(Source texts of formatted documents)
Start of Block

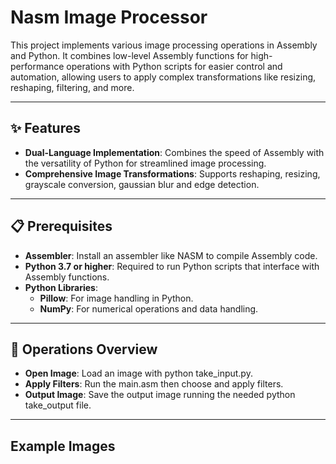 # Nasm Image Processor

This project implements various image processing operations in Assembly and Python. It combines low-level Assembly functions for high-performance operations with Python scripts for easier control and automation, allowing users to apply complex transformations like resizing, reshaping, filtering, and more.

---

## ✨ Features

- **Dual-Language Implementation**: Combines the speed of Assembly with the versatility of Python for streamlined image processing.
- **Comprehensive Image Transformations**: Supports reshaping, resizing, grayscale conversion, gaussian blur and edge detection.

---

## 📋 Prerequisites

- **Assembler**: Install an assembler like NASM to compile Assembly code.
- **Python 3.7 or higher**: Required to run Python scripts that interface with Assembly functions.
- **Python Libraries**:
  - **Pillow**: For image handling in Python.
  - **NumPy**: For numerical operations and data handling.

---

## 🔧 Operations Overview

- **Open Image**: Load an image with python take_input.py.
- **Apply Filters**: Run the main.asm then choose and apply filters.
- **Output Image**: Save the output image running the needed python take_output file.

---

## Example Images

End of Block
Start of Block

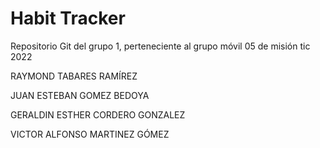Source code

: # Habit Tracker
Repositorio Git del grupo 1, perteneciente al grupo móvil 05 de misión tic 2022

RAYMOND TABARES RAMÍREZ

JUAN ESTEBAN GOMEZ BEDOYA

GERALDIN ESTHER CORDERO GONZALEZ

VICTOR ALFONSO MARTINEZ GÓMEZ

End of Block

EXERCISE INSTRUCTIONS
Copy the lines above exactly, beginning at the line that has "RAYMOND TABARES RAMÍREZ" and stopping after the line that has "VICTOR ALFONSO MARTINEZ GÓMEZ", and omit the rest.

ANSWER FOR THE TASK
RAYMOND TABARES RAMÍREZ

JUAN ESTEBAN GOMEZ BEDOYA

GERALDIN ESTHER CORDERO GONZALEZ

VICTOR ALFONSO MARTINEZ GÓMEZ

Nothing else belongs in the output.